Я попросила, чтобы мой букет поставили на его рабочий стол. И его поставили. Кроме моего, там уже стояли букеты от дам.
Мне поднесли пирог, принесли салат и налили вина. Я не хотела есть, а хотела плакать. Портретистка, так же великолепно владеющая словом, как и кистью, произнесла печальный тост. Я выпила. Она стала меня просить, чтобы я что-нибудь сказала. Но я не могла говорить. Я молчала ахматовским молчанием. И мне самой это было странно. «Я научила женщин говорить. О, Боже! Как их замолчать заставить?» И я, так любящая говорить, молчала, спрятавшись за спину художницы.
После её тоста все стали говорить: его друзья, брат, мать, коллеги, музейные смотрители. Мне казалось, что они говорят то, что я и без них знаю. Но мне это было очень интересно. И казалось, что они говорят это только для меня.
Я узнала, что у него были золотые руки.

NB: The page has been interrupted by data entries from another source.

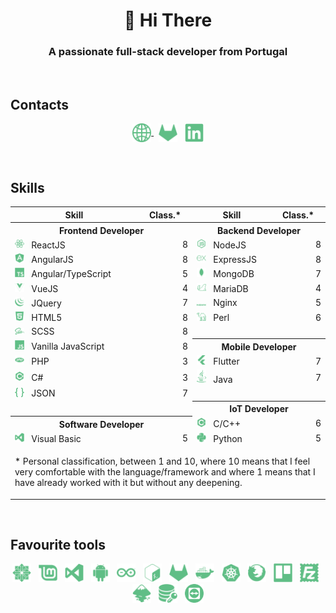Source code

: <h1 align="center">👋 Hi There</h1>
<h3 align="center">A passionate full-stack developer from Portugal</h3>

<br/>

<h2>Contacts</h2>

<p align="center">
    <a href="https://zeruns.com" target="blank">
        <img align="center" src="readme/www.svg" alt="Web" height="30" width="30" />
    </a>
    &nbsp;
    <a href="https://gitlab.com/gilpedrosa" target="blank" style="text-decoration: none;">
        <img align="center" src="readme/gitlab.svg" alt="Gitlab" height="30" width="30" />
    </a>
    &nbsp;
    <a href="https://linkedin.com/in/gil-pedrosa" target="blank" style="text-decoration: none;">
        <img align="center" src="readme/linkedin.svg" alt="Linkedin" height="30" width="30" />
    </a>
</p>

<br/>

<h2>Skills</h2>

<table align="center">
    <tr>
        <th>Skill</th>
        <th>Class.*</th>
        <th>Skill</th>
        <th>Class.*</th>
    </tr>
    <tr>
        <th colspan="2">Frontend Developer</th>
        <th colspan="2">Backend Developer</th>
    </tr>
    <tr>
        <td>
            <img
                src="readme/reactjs.svg"
                alt="ReactJS"
                width="15"
            />
            &nbsp;
            ReactJS
        </td>
        <td align="right">8</td>
        <td>
            <img
                src="readme/nodejs.svg"
                alt="NodeJS"
                width="15"
            />
            &nbsp;
            NodeJS
        </td>
        <td align="right">8</td>
    </tr>
    <tr>
        <td>
            <img
                src="readme/angularjs.svg"
                alt="AngularJS"
                width="15"
            />
            &nbsp;
            AngularJS
        </td>
        <td align="right">8</td>
        <td>
            <img
                src="readme/expressjs.svg"
                alt="ExpressJS"
                width="15"
            />
            &nbsp;
            ExpressJS
        </td>
        <td align="right">8</td>
    </tr>
    <tr>
        <td>
            <img
                src="readme/typescript.svg"
                alt="Angular/TypeScript"
                width="15"
            />
            &nbsp;
            Angular/TypeScript
        </td>
        <td align="right">5</td>
        <td>
            <img
                src="readme/mongodb.svg"
                alt="MongoDB"
                width="15"
            />
            &nbsp;
            MongoDB
        </td>
        <td align="right">7</td>
    </tr>
    <tr>
        <td>
            <img
                src="readme/vuejs.svg"
                alt="VueJS"
                width="15"
            /> 
            &nbsp;
            VueJS
        </td>
        <td align="right">4</td>
        <td>
            <img
                src="readme/mariadb.svg"
                alt="MariaDB"
                width="15"
            />
            &nbsp;
            MariaDB
        </td>
        <td align="right">4</td>
    </tr>
    <tr>
        <td>
            <img
                src="readme/jquery.svg"
                alt="JQuery"
                width="15"
            />
            &nbsp;
            JQuery
        </td>
        <td align="right">7</td>
        <td>
            <img
                src="readme/nginx.svg"
                alt="Nginx"
                width="15"
            />
            &nbsp;
            Nginx
        </td>
        <td align="right">5</td>
    </tr>
    <tr>
        <td>
            <img
                src="readme/html5.svg"
                alt="HTML5"
                width="15"
            />
            &nbsp;
            HTML5
        </td>
        <td align="right">8</td>
        <td>
            <img
                src="readme/perl.svg"
                alt="Perl"
                width="15"
            />
            &nbsp;
            Perl
        </td>
        <td align="right">6</td>
    </tr>
    <tr>
        <td>
            <img
                src="readme/sass.svg"
                alt="SCSS"
                width="15"
            />
            &nbsp;
            SCSS
        </td>
        <td align="right">8</td>
        <td colspan="2"></td>
    </tr>
    <tr>
        <td>
            <img
                src="readme/javascript.svg"
                alt="Vanilla JavaScript"
                width="15"
            />
            &nbsp;
            Vanilla JavaScript
        </td>
        <td align="right">8</td>
        <th colspan="2">Mobile Developer</th>
    </tr>
    <tr>
        <td>
            <img
                src="readme/php.svg"
                alt="PHP"
                width="15"
            />
            &nbsp;
            PHP
        </td>
        <td align="right">3</td>
        <td>
            <img
                src="readme/flutter.svg"
                alt="Flutter"
                width="15"
            />
            &nbsp;
            Flutter
        </td>
        <td align="right">7</td>
    </tr>
    <tr>
        <td>
            <img
                src="readme/csharp.svg"
                alt="C#"
                width="15"
            />
            &nbsp;
            C#
        </td>
        <td align="right">3</td>
        <td>
            <img
                src="readme/java.svg"
                alt="Java"
                width="15"
            />
            &nbsp;
            Java
        </td>
        <td align="right">7</td>
    </tr>
    <tr>
        <td>
            <img
                src="readme/json.svg"
                alt="JSON"
                width="15"
            />
            &nbsp;
            JSON
        </td>
        <td align="right">7</td>
        <td colspan="2"></td>
    </tr>
    <tr>
        <td colspan="2"></td>
        <th colspan="2">IoT Developer</th>
    </tr>
    <tr>
        <th colspan="2">Software Developer</th>
        <td>
            <img
                src="readme/cplusplus.svg"
                alt="C/C++"
                width="15"
            />
            &nbsp;
            C/C++
        </td>
        <td align="right">6</td>
    </tr>
    <tr>
        <td>
            <img
                src="readme/visualbasic.svg"
                alt="Visual Basic"
                width="15"
            />
            &nbsp;
            Visual Basic
        </td>
        <td align="right">5</td>
        <td>
            <img
                src="readme/python.svg"
                alt="Python"
                width="15"
            />
            &nbsp;
            Python
        </td>
        <td align="right">5</td>
    </tr>
    <tr>
        <td colspan="4">
            <p></p>
            <p>
                * Personal classification, between 1 and 10, where 10 means that I feel very comfortable with the language/framework and where 1 means that I have already worked with it but without any deepening.
            </p>
        </th>
    </tr>
</table>

<br/>

<h2>Favourite tools</h2>

<p align="center">
    <img
        src="readme/centos8.svg"
        alt="Linux Centos8"
        width="30"
    />
    &nbsp;
    <img
        src="readme/mint.svg"
        alt="Linux Mint"
        width="30"
    />
    &nbsp;
    <img
        src="readme/visualbasic.svg"
        alt="Visual Studio Code"
        width="30"
    />
    &nbsp;
    <img
        src="readme/android.svg"
        alt="Android Studio"
        width="30"
    />
    &nbsp;
    <img
        src="readme/arduino.svg"
        alt="Arduino IDE"
        width="30"
    />
    &nbsp;
    <img
        src="readme/bash.svg"
        alt="Terminal"
        width="30"
    />
    &nbsp;
    <img
        src="readme/gitlab.svg"
        alt="Gitlab"
        width="30"
    />
    &nbsp;
    <img
        src="readme/docker.svg"
        alt="Docker"
        width="30"
    />
    &nbsp;
    <img
        src="readme/kubernetes.svg"
        alt="Kubernetes"
        width="30"
    />
    &nbsp;
    <img
        src="readme/firefox.svg"
        alt="Firefox"
        width="30"
    />
    &nbsp;
    <img
        src="readme/trello.svg"
        alt="Trello"
        width="30"
    />
    &nbsp;
    <img
        src="readme/filezilla.svg"
        alt="Filezilla"
        width="30"
    />
    &nbsp;
    <img
        src="readme/inkscape.svg"
        alt="Inkscape"
        width="30"
    />
    &nbsp;
    <img
        src="readme/nosql.svg"
        alt="NoSQLBooster"
        width="30"
    />
    &nbsp;
    <img
        src="readme/teamviewer.svg"
        alt="Teamviewer"
        width="30"
    />
</p>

И всё в его квартире, включая мебель, а также роспись потолков и витражи, было сделано его руками.
Мать сказала, что он был выше материального мира, никогда не считал денег, а потом прочитала стихи про любовь, которая сильнее смерти. И пообещала, что никогда его не забудет. Даже, если все забудут, она не забудет никогда.
Брат, очень красивый, намного его моложе, похожий на шляхтича, рассказал про диван, чудом сохранившийся в их доме. Никто, конечно, не понял, при чём здесь этот диван.  Только я поняла.
Диван девятнадцатого века. Он с высокой спинкой и двумя фигурами по бокам. Крепостной мастер выточил мастерски двух мавров, держащих в одной руке факел, в другой – корзину с плодами.
На этом диване вытравили ребёнка дворяночке - их дальней родственнице. У неё была связь с кучером. Потом несчастную отдали в монастырь.
Конечно, он боялся этого дивана. И ему жаль было эту юную женщину.
Он всю жизнь боялся причинить женщине боль.
И всё время искал свою женщину. Но не нашёл. Потому что он Нездешний…
Я отыскала его тайный сайт, о котором знали немногие. Недаром я зачитывалась Шерлоком Холмсом и Майором Прониным.
Увидела интерьеры его чудесной квартиры, его фотографии. И картинку, которую он добавил, в тот предновогодний вечер, когда я приготовила для него салат «Балет». Это работа мастера, видимо, фламандской школы, а, может быть, прерафаэлита.
В центре картины круглое блюдо с какой-то пышной зеленью, похожее на то, которое он дал мне под мой салат, а вокруг множество женских рук в кружевах и оборках.
Это изображение нашего пиршества после моего вечера: когда женщины резали хлеб и колбасу, сыр и яблоки в каморке, куда ведут две лестницы с высокими ступенями.